> [EXERCISE PROMPT]
The answer must consist of every line in the records that contains the word "repository".

> [Recorded data]

+ + + + +

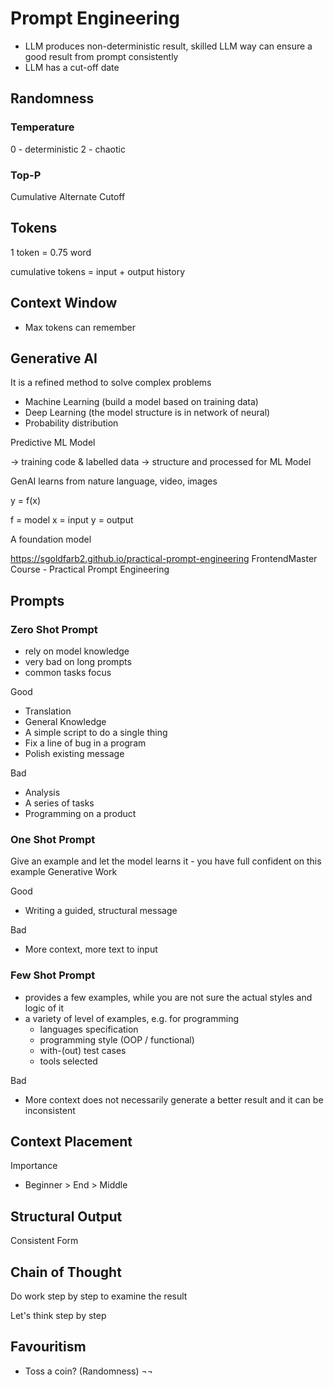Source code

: # Prompt Engineering

- LLM produces non-deterministic result, skilled LLM way can ensure a good result from prompt consistently
- LLM has a cut-off date

## Randomness

### Temperature

0 - deterministic
2 - chaotic

### Top-P

Cumulative Alternate Cutoff

## Tokens

1 token = 0.75 word

cumulative tokens = input + output history

## Context Window

- Max tokens can remember

## Generative AI

It is a refined method to solve complex problems

- Machine Learning (build a model based on training data)
- Deep Learning (the model structure is in network of neural)
- Probability distribution

Predictive ML Model

-> training code & labelled data
-> structure and processed for ML Model

GenAI learns from nature language, video, images

y = f(x)

f = model
x = input
y = output

A foundation model

<https://sgoldfarb2.github.io/practical-prompt-engineering> FrontendMaster Course - Practical Prompt Engineering

## Prompts

### Zero Shot Prompt

- rely on model knowledge
- very bad on long prompts
- common tasks focus

Good

- Translation
- General Knowledge
- A simple script to do a single thing
- Fix a line of bug in a program
- Polish existing message

Bad

- Analysis
- A series of tasks
- Programming on a product

### One Shot Prompt

Give an example and let the model learns it - you have full confident on this example
Generative Work

Good

- Writing a guided, structural message

Bad

- More context, more text to input

### Few Shot Prompt

- provides a few examples, while you are not sure the actual styles and logic of it
- a variety of level of examples, e.g. for programming
  - languages specification
  - programming style (OOP / functional)
  - with-(out) test cases
  - tools selected

Bad

- More context does not necessarily generate a better result and it can be inconsistent

## Context Placement

Importance

- Beginner > End > Middle

## Structural Output

Consistent Form

## Chain of Thought

Do work step by step to examine the result

Let's think step by step

## Favouritism

- Toss a coin? (Randomness)
¬¬
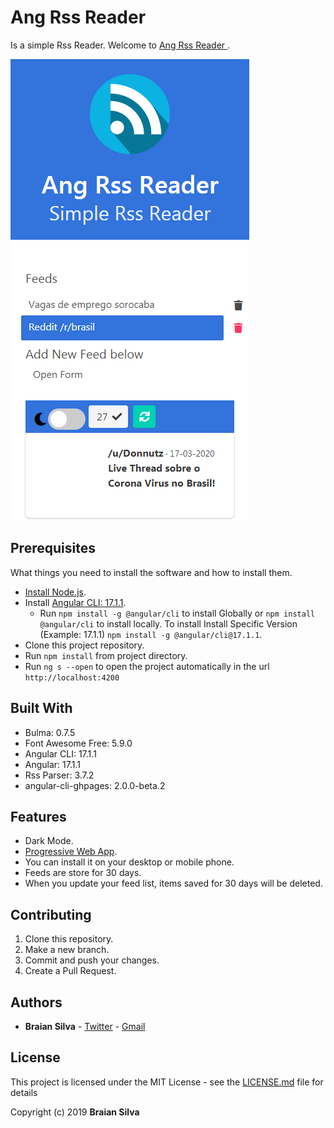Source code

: # Ang Rss Reader

Is a simple Rss Reader. Welcome to [Ang Rss Reader ](https://braians.github.io/ang-rss-reader/).

![ang-rss-reader](assets/ang-rss-reader.png)

## Prerequisites

What things you need to install the software and how to install them.

* [Install Node.js](https://nodejs.org/en/).
* Install [Angular CLI: 17.1.1](https://www.npmjs.com/package/@angular/cli/v/17.1.1).
  * Run `npm install -g @angular/cli` to install Globally or `npm install @angular/cli` to install locally. To install Install Specific Version (Example: 17.1.1) `npm install -g @angular/cli@17.1.1`.
* Clone this project repository.
* Run `npm install` from project directory.
* Run `ng s --open` to open the project automatically in the url `http://localhost:4200`

## Built With

* Bulma: 0.7.5
* Font Awesome Free: 5.9.0
* Angular CLI: 17.1.1
* Angular: 17.1.1
* Rss Parser: 3.7.2
* angular-cli-ghpages: 2.0.0-beta.2

## Features

* Dark Mode.
* [Progressive Web App](https://developers.google.com/web/progressive-web-apps/).
* You can install it on your desktop or mobile phone.
* Feeds are store for 30 days.
* When you update your feed list, items saved for 30 days will be deleted.

## Contributing

1. Clone this repository.
1. Make a new branch.
1. Commit and push your changes.
1. Create a Pull Request.

## Authors

* **Braian Silva** - [Twitter](https://twitter.com/braiancode) - [Gmail](mailto:braiannogueirasilva@gmail.com)

## License

This project is licensed under the MIT License - see the [LICENSE.md](LICENSE.md) file for details

Copyright (c) 2019 **Braian Silva**

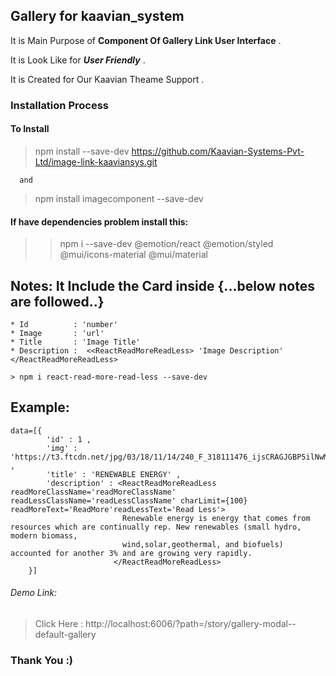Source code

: 

## Gallery for kaavian_system

It is Main Purpose of **Component Of Gallery Link User Interface** .

It is Look Like for ***User Friendly*** .

It is Created for Our Kaavian Theame Support .

### Installation Process 

#### To Install

> npm install --save-dev https://github.com/Kaavian-Systems-Pvt-Ltd/image-link-kaaviansys.git 
      
      and

> npm install imagecomponent --save-dev

#### If have dependencies problem install this:

> > npm i --save-dev @emotion/react @emotion/styled @mui/icons-material @mui/material

## Notes: It Include the Card inside {...below notes are followed..}

    * Id          : 'number'
    * Image       : 'url'
    * Title       : 'Image Title'
    * Description :  <<ReactReadMoreReadLess> 'Image Description' </ReactReadMoreReadLess>
    
    > npm i react-read-more-read-less --save-dev

## Example:
    data=[{
            'id' : 1 ,
            'img' : 'https://t3.ftcdn.net/jpg/03/18/11/14/240_F_318111476_ijsCRAGJGBP5ilNwMDKpMtIBcoHzrHEP.jpg' ,
            'title' : 'RENEWABLE ENERGY' ,
            'description' : <ReactReadMoreReadLess readMoreClassName='readMoreClassName' readLessClassName='readLessClassName' charLimit={100} readMoreText='ReadMore'readLessText='Read Less'>
                             Renewable energy is energy that comes from resources which are continually rep. New renewables (small hydro, modern biomass,
                             wind,solar,geothermal, and biofuels) accounted for another 3% and are growing very rapidly.
                           </ReactReadMoreReadLess>
        }]
###### Demo Link:

> Click Here : http://localhost:6006/?path=/story/gallery-modal--default-gallery

###  Thank You :)
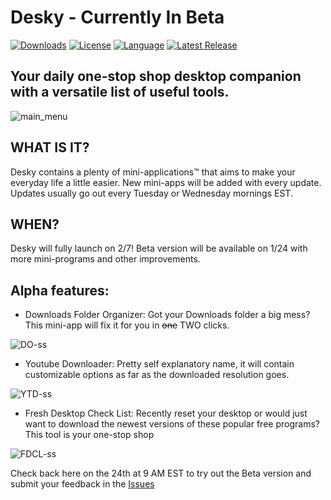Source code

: <h1> Desky - Currently In Beta</h1>

[![Downloads][downloads-shield]][downloads-url]
[![License][license-shield]][license-url]
[![Language][language-shield]][language-url]
[<img src="https://img.shields.io/github/v/release/ziadh/Desky?style=for-the-badge&color=red" alt="Latest Release">](https://github.com/ziadh/Desky/releases)</p>

<h2>Your daily one-stop shop desktop companion with a versatile list of useful tools.</h2>


![main_menu](https://user-images.githubusercontent.com/15097797/212766983-66526351-fa77-4c70-960a-8ee92ab7674c.png)



<h2>WHAT IS IT? </h2>
Desky contains a plenty of mini-applications™ that aims to make your everyday life a little easier. New mini-apps will be added with every update. Updates usually go out every Tuesday or Wednesday mornings EST. 

<h2> WHEN? </h2>

Desky will fully launch on 2/7! Beta version will be available on 1/24 with more mini-programs and other improvements.


<h2>Alpha features:</h2>

- Downloads Folder Organizer: Got your Downloads folder a big mess? This mini-app will fix it for you in ~~one~~ TWO clicks.

![DO-ss](https://user-images.githubusercontent.com/15097797/212767384-705a4e0a-d27a-4533-b0ed-d933c2070a23.png)


- Youtube Downloader: Pretty self explanatory name, it will contain customizable options as far as the downloaded resolution goes.

![YTD-ss](https://user-images.githubusercontent.com/15097797/212767423-9eceb127-748c-49fb-94b7-89b2f0ca1fb8.png)


- Fresh Desktop Check List: Recently reset your desktop or would just want to download the newest versions of these popular free programs? This tool is your one-stop shop

![FDCL-ss](https://user-images.githubusercontent.com/15097797/212767534-089cbee6-91b4-447d-a2f1-3d7c261fa3a7.png)

Check back here on the 24th at 9 AM EST to try out the Beta version and submit your feedback in the [Issues](https://github.com/ziadh/Desky/issues/new) 


[downloads-shield]: https://img.shields.io/github/downloads/ziadh/Desky/total?style=for-the-badge&logo=github
[downloads-url]: https://github.com/ziadh/Desky/releases/latest
[license-shield]: https://img.shields.io/github/license/ziadh/Desky?style=for-the-badge
[license-url]: https://github.com/ziadh/Desky/blob/main/LICENSE
[language-shield]: https://img.shields.io/github/languages/top/ziadh/Desky?logo=python&logoColor=yellow&style=for-the-badge
[language-url]: https://www.python.org/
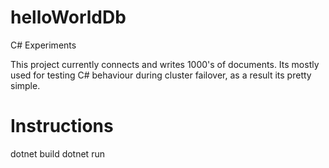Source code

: # helloWorldDb

C# Experiments

This project currently connects and writes 1000's of documents.  Its mostly used for testing C# behaviour during cluster failover, as a result its pretty simple.

# Instructions

dotnet build
dotnet run
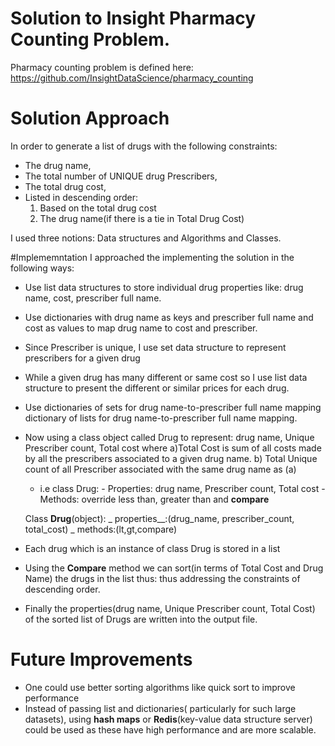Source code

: 
# Solution to Insight Pharmacy Counting Problem.
  Pharmacy counting problem is defined here:
  https://github.com/InsightDataScience/pharmacy_counting

# Solution Approach
In order to generate a list of drugs with the following constraints:
 - The drug name,
 - The total number of UNIQUE drug Prescribers,
 - The total drug cost,
 - Listed in descending order:
    1) Based on the total drug cost
    2) The drug name(if there is a tie in Total Drug Cost)

  I used three notions: Data structures and Algorithms and Classes.

 #Implememntation
 I approached the implementing the solution in the following ways:
  - Use list data structures to store individual drug properties like: drug name, cost,
     prescriber full name.
  - Use dictionaries with drug name as keys and prescriber full name and cost as values
    to map drug name to cost and prescriber.
  - Since Prescriber is unique, I use set data structure to represent prescribers for a given drug
  - While a given drug has many different or same cost so I use list data structure to present
  the different or similar prices for each drug.

  - Use dictionaries of sets for drug name-to-prescriber full name mapping
     dictionary of lists for drug name-to-prescriber full name mapping.

  - Now using a class object called Drug to represent: drug name, Unique Prescriber count, Total cost
  where
    a)Total Cost is sum of all costs made by all the prescribers associated to a given drug name.
    b) Total Unique count of all Prescriber associated with the same drug name as (a)

     - i.e class Drug:
             - Properties: drug name, Prescriber count, Total cost
             - Methods: override less than, greater than and __compare__

    Class __Drug__(object):
            _ properties__:(drug_name, prescriber_count, total_cost)
            _ methods:(lt,gt,compare)

  - Each drug which is an instance of class Drug is stored in a list
  - Using the __Compare__ method we can sort(in terms of Total Cost and Drug Name) the drugs in the list thus:
    thus addressing the constraints of descending order.

  - Finally the properties(drug name, Unique Prescriber count, Total Cost) of the sorted list of Drugs
  are written into the output file.


  # Future Improvements
  - One could use better sorting algorithms like quick sort to improve performance
  - Instead of passing list and dictionaries( particularly for such large datasets),
   using __hash maps__ or __Redis__(key-value data structure server) could be used as
    these have high performance and are more scalable.


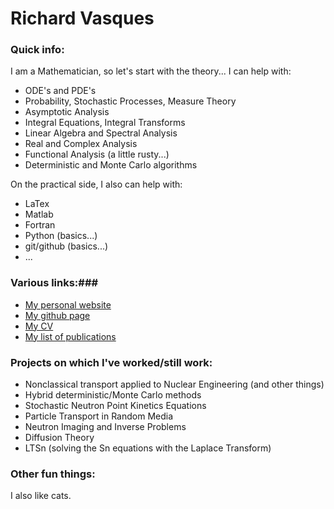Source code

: # Richard Vasques

### Quick info: ###

I am a Mathematician, so let's start with the theory... I can help with:

* ODE's and PDE's
* Probability, Stochastic Processes, Measure Theory 
* Asymptotic Analysis
* Integral Equations, Integral Transforms
* Linear Algebra and Spectral Analysis
* Real and Complex Analysis
* Functional Analysis (a little rusty...)
* Deterministic and Monte Carlo algorithms

On the practical side, I also can help with:

* LaTex
* Matlab
* Fortran
* Python (basics...)
* git/github (basics...)
* ...

### Various links:###

* [My personal website](https://ricvasques.github.io/)
* [My github page](https://github.com/ricvasques)
* [My CV](https://ricvasques.github.io/assets/cvdocs/CV_Pub.pdf)
* [My list of publications](https://ricvasques.github.io/assets/cvdocs/publications.pdf)

### Projects on which I've worked/still work: ###

* Nonclassical transport applied to Nuclear Engineering (and other things)
* Hybrid deterministic/Monte Carlo methods
* Stochastic Neutron Point Kinetics Equations
* Particle Transport in Random Media
* Neutron Imaging and Inverse Problems
* Diffusion Theory
* LTSn (solving the Sn equations with the Laplace Transform)

### Other fun things: ###

I also like cats.
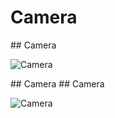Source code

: # Camera

<slide>
## Camera

![](tableview.png "Camera") 

</slide>

<slide>
## Camera

</slide>
    
<slide>
## Camera

![](tableview.png "Camera") 

</slide>
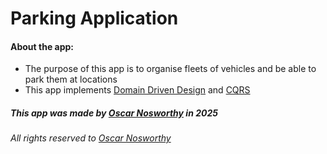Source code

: # Parking Application

#### About the app:

- The purpose of this app is to organise fleets of vehicles and be able to park them at locations
- This app implements [Domain Driven Design](https://martinfowler.com/bliki/DomainDrivenDesign.html) and [CQRS](https://martinfowler.com/bliki/CQRS.html)

##### This app was made by [Oscar Nosworthy](https://www.linkedin.com/in/oscar-nosworthy-84190424242/) in 2025

###### All rights reserved to [Oscar Nosworthy](https://www.linkedin.com/in/oscar-nosworthy-84190424242/)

+ + + + +

> [RESPONSE BOX]
* Clone this project repository.
1. Clone this repository.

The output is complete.